Not the figurative, but the literal variety.
I hate being itchy. It is such a nasty word and feeling. It is the worst feeling in the world. Give me pain any day. Pain I can handle. I can tolerate it. There are scientifically developed scales to indicate just how much pain you feel. There are drugs to dull it. Not that I use them. I am decidedly anti-drug. Just say no and all that jazz. There are no "itchiness" scales.
I did some yard work a week ago. Yard work I am not supposed to be responsible for. Our land lord claimed he takes care of the yard, but there were weeds taller than I am, with stalks at thick as my wrist. There was dead debris everywhere. And being the good tenant that I am (and more so not wanting the yard to look trashy for our party over the weekend), I spent a few hours filling three industrial size garbage bags full of foliage. Two days later I had three suspicious looking bumps on my right forearm. They itched incessantly, but I grinned and beared it. Now, a week later, the three bumps have doubled in size and number. They have "spread" to at least eight other areas and my arms, legs, and side itch like crazy.
I had the chicken pox when I was younger. I still remember those pesty bumps. I was horrible at not scratching, and to this day I have the scars to prove it. Now they have vaccines for those gruesome diseases. Kids today don't have to deal with mumps or measles or pox. They get merciful itch-free childhoods...the little bastards.
And even with all my practice I am horrible at withstanding the itch. I'd rather stick 20 needles in my arm. Stub my toe 10 times. Have heartburn for hours. Give birth twice. And deal with almost any sort of cramp or pain, rather than bear the non stop burning fire that are these red bumps. On second thought, maybe not the birth thing.
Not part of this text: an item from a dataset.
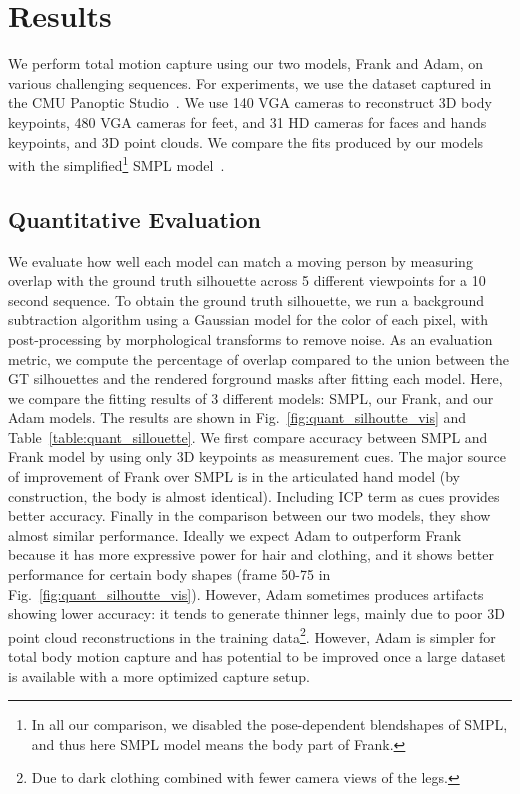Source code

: \section{Results}
We perform total motion capture using our two models, Frank and Adam, on various challenging sequences. For experiments, we use the dataset captured in the CMU Panoptic Studio~\cite{Joo-15, joo2017panoptic}. We use 140 VGA cameras to reconstruct 3D body keypoints, 480 VGA cameras for feet, and 31 HD cameras for faces and hands keypoints, and 3D point clouds. We compare the fits produced by our models with the simplified\footnote{In all our comparison, we disabled the pose-dependent blendshapes of SMPL, and thus here SMPL model means the body part of Frank.} SMPL model~\cite{Loper2015}. %

\subsection{Quantitative Evaluation}
We evaluate how well each model can match a moving person by measuring overlap with the ground truth silhouette across 5 different viewpoints for a 10 second sequence. To obtain the ground truth silhouette, we run a background subtraction algorithm using a Gaussian model for the color of each pixel, with post-processing by morphological transforms to remove noise. As an evaluation metric, we compute the percentage of overlap compared to the union between the GT silhouettes and the rendered forground masks after fitting each model. Here, we compare the fitting results of 3 different models: SMPL, our Frank, and our Adam models. The results are shown in Fig.~\ref{fig:quant_silhoutte_vis} and Table~\ref{table:quant_sillouette}. We first compare accuracy between SMPL and Frank model by using only 3D keypoints as measurement cues. The major source of improvement of Frank over SMPL is in the articulated hand model (by construction, the body is almost identical). Including ICP term as cues provides better accuracy. Finally in the comparison between our two models, they show almost similar performance. Ideally we expect Adam to outperform Frank because it has more expressive power for hair and clothing, and it shows better performance for certain body shapes (frame 50-75 in Fig.~\ref{fig:quant_silhoutte_vis}). However, Adam sometimes produces artifacts showing lower accuracy: it tends to generate thinner legs, mainly due to poor 3D point cloud reconstructions in the training data\footnote{Due to dark clothing combined with fewer camera views of the legs.}. However, Adam is simpler for total body motion capture and has potential to be improved once a large dataset is available with a more optimized capture setup.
Everyone says you forget the pain after seeing the product. But having witnessed birth (which I have) and knowing about the process (I know more than you'd care to) I'm not really sure it's such a good idea. So maybe I'll withhold judgment on that one for now. The point being the itching is driving me crazy. Over the counter remedies are not working. And when I finally broke down and asked a doctor about it the response was 'wait it out.' This is why I can't stand doctors. The never feel the same urgency you do. Prescribe me something. Amputate. Do some witch voo-doo thingamajig. I don't care. Just fix my problem!